_Problem description_: Omit every picture, then return each line of the data below exactly.
# # # # #
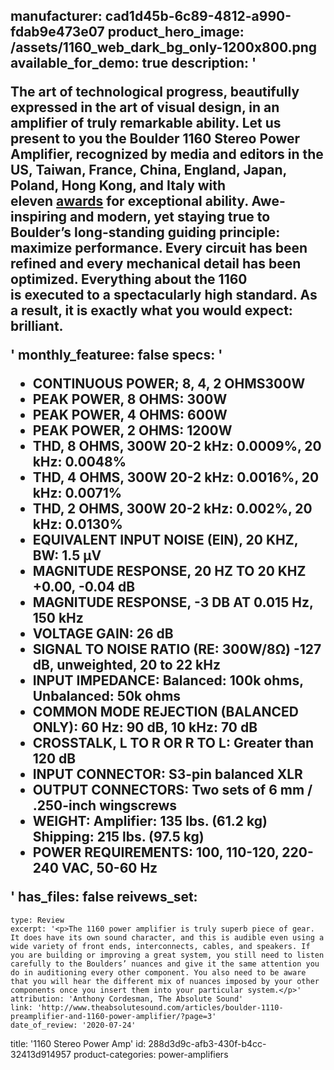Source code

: manufacturer: cad1d45b-6c89-4812-a990-fdab9e473e07
product_hero_image: /assets/1160_web_dark_bg_only-1200x800.png
available_for_demo: true
description: '<p>The art of technological progress, beautifully expressed in the art of visual&nbsp;design, in an amplifier of truly remarkable&nbsp;ability. Let us present to you the Boulder 1160 Stereo Power Amplifier, recognized by media and editors in the US, Taiwan, France, China, England, Japan, Poland, Hong Kong, and Italy with eleven&nbsp;<a href="http://boulderamp.com/category/awards/">awards</a>&nbsp;for exceptional ability. Awe-inspiring and modern, yet&nbsp;staying true to Boulder’s long-standing guiding principle: maximize&nbsp;performance. Every circuit has&nbsp;been refined and every mechanical&nbsp;detail has been optimized. Everything about the 1160 is&nbsp;executed&nbsp;to a spectacularly&nbsp;high standard. As a result, it is&nbsp;exactly what you would expect: brilliant.</p>'
monthly_featuree: false
specs: '<ul><li>CONTINUOUS POWER; 8, 4, 2 OHMS300W</li><li>PEAK POWER, 8 OHMS: 300W</li><li>PEAK POWER, 4 OHMS: 600W</li><li>PEAK POWER, 2 OHMS: 1200W</li><li>THD, 8 OHMS, 300W 20-2 kHz: 0.0009%, 20 kHz: 0.0048%</li><li>THD, 4 OHMS, 300W 20-2 kHz: 0.0016%, 20 kHz: 0.0071%</li><li>THD, 2 OHMS, 300W 20-2 kHz: 0.002%, 20 kHz: 0.0130%</li><li>EQUIVALENT INPUT NOISE (EIN), 20 KHZ, BW: 1.5 μV</li><li>MAGNITUDE RESPONSE, 20 HZ TO 20 KHZ +0.00, -0.04 dB</li><li>MAGNITUDE RESPONSE, -3 DB AT 0.015 Hz, 150 kHz</li><li>VOLTAGE GAIN: 26 dB</li><li>SIGNAL TO NOISE RATIO (RE: 300W/8Ω) -127 dB, unweighted, 20 to 22 kHz</li><li>INPUT IMPEDANCE: Balanced: 100k ohms,<br>Unbalanced: 50k ohms</li><li>COMMON MODE REJECTION (BALANCED ONLY): 60 Hz: 90 dB, 10 kHz: 70 dB</li><li>CROSSTALK, L TO R OR R TO L: Greater than 120 dB</li><li>INPUT CONNECTOR: S3-pin balanced XLR</li><li>OUTPUT CONNECTORS: Two sets of 6 mm / .250-inch wingscrews</li><li>WEIGHT: Amplifier: 135 lbs. (61.2 kg)<br>Shipping: 215 lbs. (97.5 kg)</li><li>POWER REQUIREMENTS: 100, 110-120, 220-240 VAC, 50-60 Hz</li></ul>'
has_files: false
reivews_set:
  -
    type: Review
    excerpt: '<p>The 1160 power amplifier is truly superb piece of gear. It does have its own sound character, and this is audible even using a wide variety of front ends, interconnects, cables, and speakers. If you are building or improving a great system, you still need to listen carefully to the Boulders’ nuances and give it the same attention you do in auditioning every other component. You also need to be aware that you will hear the different mix of nuances imposed by your other components once you insert them into your particular system.</p>'
    attribution: 'Anthony Cordesman, The Absolute Sound'
    link: 'http://www.theabsolutesound.com/articles/boulder-1110-preamplifier-and-1160-power-amplifier/?page=3'
    date_of_review: '2020-07-24'
title: '1160 Stereo Power Amp'
id: 288d3d9c-afb3-430f-b4cc-32413d914957
product-categories: power-amplifiers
# # # # #
_The answer_:
Source code

: manufacturer: cad1d45b-6c89-4812-a990-fdab9e473e07
product_hero_image: /assets/1160_web_dark_bg_only-1200x800.png
available_for_demo: true
description: '<p>The art of technological progress, beautifully expressed in the art of visual&nbsp;design, in an amplifier of truly remarkable&nbsp;ability. Let us present to you the Boulder 1160 Stereo Power Amplifier, recognized by media and editors in the US, Taiwan, France, China, England, Japan, Poland, Hong Kong, and Italy with eleven&nbsp;<a href="http://boulderamp.com/category/awards/">awards</a>&nbsp;for exceptional ability. Awe-inspiring and modern, yet&nbsp;staying true to Boulder’s long-standing guiding principle: maximize&nbsp;performance. Every circuit has&nbsp;been refined and every mechanical&nbsp;detail has been optimized. Everything about the 1160 is&nbsp;executed&nbsp;to a spectacularly&nbsp;high standard. As a result, it is&nbsp;exactly what you would expect: brilliant.</p>'
monthly_featuree: false
specs: '<ul><li>CONTINUOUS POWER; 8, 4, 2 OHMS300W</li><li>PEAK POWER, 8 OHMS: 300W</li><li>PEAK POWER, 4 OHMS: 600W</li><li>PEAK POWER, 2 OHMS: 1200W</li><li>THD, 8 OHMS, 300W 20-2 kHz: 0.0009%, 20 kHz: 0.0048%</li><li>THD, 4 OHMS, 300W 20-2 kHz: 0.0016%, 20 kHz: 0.0071%</li><li>THD, 2 OHMS, 300W 20-2 kHz: 0.002%, 20 kHz: 0.0130%</li><li>EQUIVALENT INPUT NOISE (EIN), 20 KHZ, BW: 1.5 μV</li><li>MAGNITUDE RESPONSE, 20 HZ TO 20 KHZ +0.00, -0.04 dB</li><li>MAGNITUDE RESPONSE, -3 DB AT 0.015 Hz, 150 kHz</li><li>VOLTAGE GAIN: 26 dB</li><li>SIGNAL TO NOISE RATIO (RE: 300W/8Ω) -127 dB, unweighted, 20 to 22 kHz</li><li>INPUT IMPEDANCE: Balanced: 100k ohms,<br>Unbalanced: 50k ohms</li><li>COMMON MODE REJECTION (BALANCED ONLY): 60 Hz: 90 dB, 10 kHz: 70 dB</li><li>CROSSTALK, L TO R OR R TO L: Greater than 120 dB</li><li>INPUT CONNECTOR: S3-pin balanced XLR</li><li>OUTPUT CONNECTORS: Two sets of 6 mm / .250-inch wingscrews</li><li>WEIGHT: Amplifier: 135 lbs. (61.2 kg)<br>Shipping: 215 lbs. (97.5 kg)</li><li>POWER REQUIREMENTS: 100, 110-120, 220-240 VAC, 50-60 Hz</li></ul>'
has_files: false
reivews_set:
  -
    type: Review
    excerpt: '<p>The 1160 power amplifier is truly superb piece of gear. It does have its own sound character, and this is audible even using a wide variety of front ends, interconnects, cables, and speakers. If you are building or improving a great system, you still need to listen carefully to the Boulders’ nuances and give it the same attention you do in auditioning every other component. You also need to be aware that you will hear the different mix of nuances imposed by your other components once you insert them into your particular system.</p>'
    attribution: 'Anthony Cordesman, The Absolute Sound'
    link: 'http://www.theabsolutesound.com/articles/boulder-1110-preamplifier-and-1160-power-amplifier/?page=3'
    date_of_review: '2020-07-24'
title: '1160 Stereo Power Amp'
id: 288d3d9c-afb3-430f-b4cc-32413d914957
product-categories: power-amplifiers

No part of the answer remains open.